■ RECORDS SHOWN ■
[Start of section]

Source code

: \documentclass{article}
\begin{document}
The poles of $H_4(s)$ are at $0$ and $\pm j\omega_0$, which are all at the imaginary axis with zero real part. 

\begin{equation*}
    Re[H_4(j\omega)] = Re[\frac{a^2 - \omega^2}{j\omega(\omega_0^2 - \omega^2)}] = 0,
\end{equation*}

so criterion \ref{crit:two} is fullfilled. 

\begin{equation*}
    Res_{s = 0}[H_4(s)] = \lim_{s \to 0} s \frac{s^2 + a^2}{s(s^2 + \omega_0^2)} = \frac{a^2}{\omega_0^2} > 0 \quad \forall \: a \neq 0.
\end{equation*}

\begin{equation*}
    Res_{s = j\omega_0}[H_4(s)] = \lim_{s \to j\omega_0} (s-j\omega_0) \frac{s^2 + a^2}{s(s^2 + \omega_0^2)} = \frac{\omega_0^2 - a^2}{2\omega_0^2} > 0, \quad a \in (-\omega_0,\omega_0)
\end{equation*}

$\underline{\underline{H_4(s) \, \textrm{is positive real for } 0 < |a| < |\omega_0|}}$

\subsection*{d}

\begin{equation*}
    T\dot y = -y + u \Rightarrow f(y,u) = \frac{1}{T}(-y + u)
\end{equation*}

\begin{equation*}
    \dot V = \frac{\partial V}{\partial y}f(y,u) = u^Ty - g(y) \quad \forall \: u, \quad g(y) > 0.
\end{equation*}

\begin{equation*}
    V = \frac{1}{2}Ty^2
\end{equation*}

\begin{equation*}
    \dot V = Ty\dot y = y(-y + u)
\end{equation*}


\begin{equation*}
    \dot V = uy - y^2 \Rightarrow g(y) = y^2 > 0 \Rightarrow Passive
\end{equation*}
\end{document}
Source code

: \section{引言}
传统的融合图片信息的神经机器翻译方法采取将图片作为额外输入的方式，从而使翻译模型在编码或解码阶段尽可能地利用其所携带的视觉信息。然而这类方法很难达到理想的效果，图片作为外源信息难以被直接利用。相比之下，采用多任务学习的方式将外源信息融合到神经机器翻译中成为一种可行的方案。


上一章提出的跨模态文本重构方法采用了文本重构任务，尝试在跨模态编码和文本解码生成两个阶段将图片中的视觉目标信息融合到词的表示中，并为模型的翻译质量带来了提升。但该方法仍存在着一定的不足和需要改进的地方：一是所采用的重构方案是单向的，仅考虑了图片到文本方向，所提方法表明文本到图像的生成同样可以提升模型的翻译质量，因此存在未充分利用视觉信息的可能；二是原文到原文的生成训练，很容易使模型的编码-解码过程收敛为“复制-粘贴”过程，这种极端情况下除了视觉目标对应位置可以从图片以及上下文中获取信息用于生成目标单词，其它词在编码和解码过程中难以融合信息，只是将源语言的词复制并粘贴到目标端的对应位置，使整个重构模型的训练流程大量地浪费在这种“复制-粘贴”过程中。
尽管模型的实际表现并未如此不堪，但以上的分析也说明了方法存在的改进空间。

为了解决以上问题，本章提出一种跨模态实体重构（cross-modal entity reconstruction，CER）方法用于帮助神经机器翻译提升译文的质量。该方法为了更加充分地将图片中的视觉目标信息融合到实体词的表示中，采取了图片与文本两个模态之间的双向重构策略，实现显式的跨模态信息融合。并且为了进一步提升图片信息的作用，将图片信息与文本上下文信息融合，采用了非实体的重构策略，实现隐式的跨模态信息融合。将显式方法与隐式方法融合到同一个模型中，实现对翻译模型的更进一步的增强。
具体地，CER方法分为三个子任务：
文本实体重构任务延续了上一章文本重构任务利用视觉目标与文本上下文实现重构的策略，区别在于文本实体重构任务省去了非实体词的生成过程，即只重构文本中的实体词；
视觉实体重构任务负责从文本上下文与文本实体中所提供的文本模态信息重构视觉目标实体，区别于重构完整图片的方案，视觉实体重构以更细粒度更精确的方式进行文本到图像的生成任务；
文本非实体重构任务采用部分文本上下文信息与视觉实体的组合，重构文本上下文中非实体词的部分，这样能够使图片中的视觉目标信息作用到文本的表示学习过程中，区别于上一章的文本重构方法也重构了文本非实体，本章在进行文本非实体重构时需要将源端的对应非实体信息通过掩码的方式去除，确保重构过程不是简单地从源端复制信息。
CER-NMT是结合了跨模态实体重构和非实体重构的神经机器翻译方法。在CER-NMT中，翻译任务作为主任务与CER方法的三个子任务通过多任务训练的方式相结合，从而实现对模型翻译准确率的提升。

[End of section]
[Start of section]

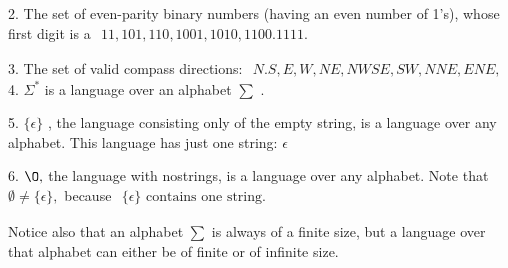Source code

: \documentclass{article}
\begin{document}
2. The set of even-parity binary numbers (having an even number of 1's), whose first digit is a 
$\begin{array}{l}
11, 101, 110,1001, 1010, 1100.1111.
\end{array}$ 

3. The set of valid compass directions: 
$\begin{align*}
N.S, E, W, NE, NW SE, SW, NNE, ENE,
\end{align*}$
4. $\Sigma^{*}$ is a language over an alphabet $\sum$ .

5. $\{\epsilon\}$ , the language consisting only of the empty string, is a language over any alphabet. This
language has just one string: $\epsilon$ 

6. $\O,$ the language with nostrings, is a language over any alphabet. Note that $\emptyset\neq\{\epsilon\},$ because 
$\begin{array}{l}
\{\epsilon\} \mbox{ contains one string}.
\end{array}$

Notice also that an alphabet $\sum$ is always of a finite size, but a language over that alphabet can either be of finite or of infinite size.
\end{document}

[End of section]

■ ABOUT THIS TASK ■
Only lines with the word "over" should be collected from the material.

■ RESULT ■
4. $\Sigma^{*}$ is a language over an alphabet $\sum$ .
5. $\{\epsilon\}$ , the language consisting only of the empty string, is a language over any alphabet. This
6. $\O,$ the language with nostrings, is a language over any alphabet. Note that $\emptyset\neq\{\epsilon\},$ because 
Notice also that an alphabet $\sum$ is always of a finite size, but a language over that alphabet can either be of finite or of infinite size.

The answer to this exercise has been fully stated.